EXERCISE AIM: Once the pictures are removed, reproduce what is left of the data below exactly.

Pictures paired with source code:
^^^^^^^^
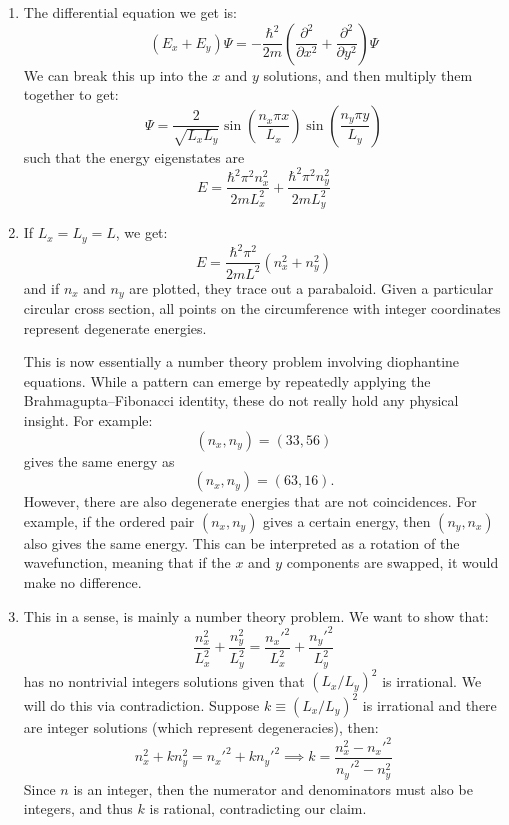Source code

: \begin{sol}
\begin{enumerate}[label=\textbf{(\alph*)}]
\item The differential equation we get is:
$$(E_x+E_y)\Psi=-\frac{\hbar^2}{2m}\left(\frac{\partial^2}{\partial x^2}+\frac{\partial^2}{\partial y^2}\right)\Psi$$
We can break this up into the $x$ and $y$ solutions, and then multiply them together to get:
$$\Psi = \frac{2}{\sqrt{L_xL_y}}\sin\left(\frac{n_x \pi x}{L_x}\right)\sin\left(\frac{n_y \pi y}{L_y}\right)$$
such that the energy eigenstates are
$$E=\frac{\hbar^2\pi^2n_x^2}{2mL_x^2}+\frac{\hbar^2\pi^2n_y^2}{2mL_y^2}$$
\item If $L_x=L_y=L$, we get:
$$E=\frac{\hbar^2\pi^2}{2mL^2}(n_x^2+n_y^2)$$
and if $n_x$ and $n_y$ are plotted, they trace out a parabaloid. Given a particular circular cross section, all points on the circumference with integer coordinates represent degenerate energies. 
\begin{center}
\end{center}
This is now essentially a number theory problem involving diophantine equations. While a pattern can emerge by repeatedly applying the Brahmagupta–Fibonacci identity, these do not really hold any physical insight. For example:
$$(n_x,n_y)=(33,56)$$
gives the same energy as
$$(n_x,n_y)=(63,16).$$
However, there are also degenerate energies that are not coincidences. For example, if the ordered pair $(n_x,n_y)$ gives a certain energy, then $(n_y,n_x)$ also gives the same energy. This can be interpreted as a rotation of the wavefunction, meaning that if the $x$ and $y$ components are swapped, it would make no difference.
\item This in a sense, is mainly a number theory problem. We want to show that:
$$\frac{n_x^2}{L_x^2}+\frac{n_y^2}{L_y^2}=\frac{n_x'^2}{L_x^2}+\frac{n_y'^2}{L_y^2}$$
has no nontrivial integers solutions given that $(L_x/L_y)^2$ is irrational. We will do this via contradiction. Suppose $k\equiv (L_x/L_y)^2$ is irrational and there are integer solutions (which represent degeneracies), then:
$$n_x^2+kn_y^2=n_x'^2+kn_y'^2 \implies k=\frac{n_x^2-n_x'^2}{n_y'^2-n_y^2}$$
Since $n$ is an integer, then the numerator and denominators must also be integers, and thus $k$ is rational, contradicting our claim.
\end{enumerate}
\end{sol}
^^^^^^^^
WRITTEN RESPONSE:
Source code

: \begin{sol}
\begin{enumerate}[label=\textbf{(\alph*)}]
\item The differential equation we get is:
$$(E_x+E_y)\Psi=-\frac{\hbar^2}{2m}\left(\frac{\partial^2}{\partial x^2}+\frac{\partial^2}{\partial y^2}\right)\Psi$$
We can break this up into the $x$ and $y$ solutions, and then multiply them together to get:
$$\Psi = \frac{2}{\sqrt{L_xL_y}}\sin\left(\frac{n_x \pi x}{L_x}\right)\sin\left(\frac{n_y \pi y}{L_y}\right)$$
such that the energy eigenstates are
$$E=\frac{\hbar^2\pi^2n_x^2}{2mL_x^2}+\frac{\hbar^2\pi^2n_y^2}{2mL_y^2}$$
\item If $L_x=L_y=L$, we get:
$$E=\frac{\hbar^2\pi^2}{2mL^2}(n_x^2+n_y^2)$$
and if $n_x$ and $n_y$ are plotted, they trace out a parabaloid. Given a particular circular cross section, all points on the circumference with integer coordinates represent degenerate energies. 
\begin{center}
\end{center}
This is now essentially a number theory problem involving diophantine equations. While a pattern can emerge by repeatedly applying the Brahmagupta–Fibonacci identity, these do not really hold any physical insight. For example:
$$(n_x,n_y)=(33,56)$$
gives the same energy as
$$(n_x,n_y)=(63,16).$$
However, there are also degenerate energies that are not coincidences. For example, if the ordered pair $(n_x,n_y)$ gives a certain energy, then $(n_y,n_x)$ also gives the same energy. This can be interpreted as a rotation of the wavefunction, meaning that if the $x$ and $y$ components are swapped, it would make no difference.
\item This in a sense, is mainly a number theory problem. We want to show that:
$$\frac{n_x^2}{L_x^2}+\frac{n_y^2}{L_y^2}=\frac{n_x'^2}{L_x^2}+\frac{n_y'^2}{L_y^2}$$
has no nontrivial integers solutions given that $(L_x/L_y)^2$ is irrational. We will do this via contradiction. Suppose $k\equiv (L_x/L_y)^2$ is irrational and there are integer solutions (which represent degeneracies), then:
$$n_x^2+kn_y^2=n_x'^2+kn_y'^2 \implies k=\frac{n_x^2-n_x'^2}{n_y'^2-n_y^2}$$
Since $n$ is an integer, then the numerator and denominators must also be integers, and thus $k$ is rational, contradicting our claim.
\end{enumerate}
\end{sol}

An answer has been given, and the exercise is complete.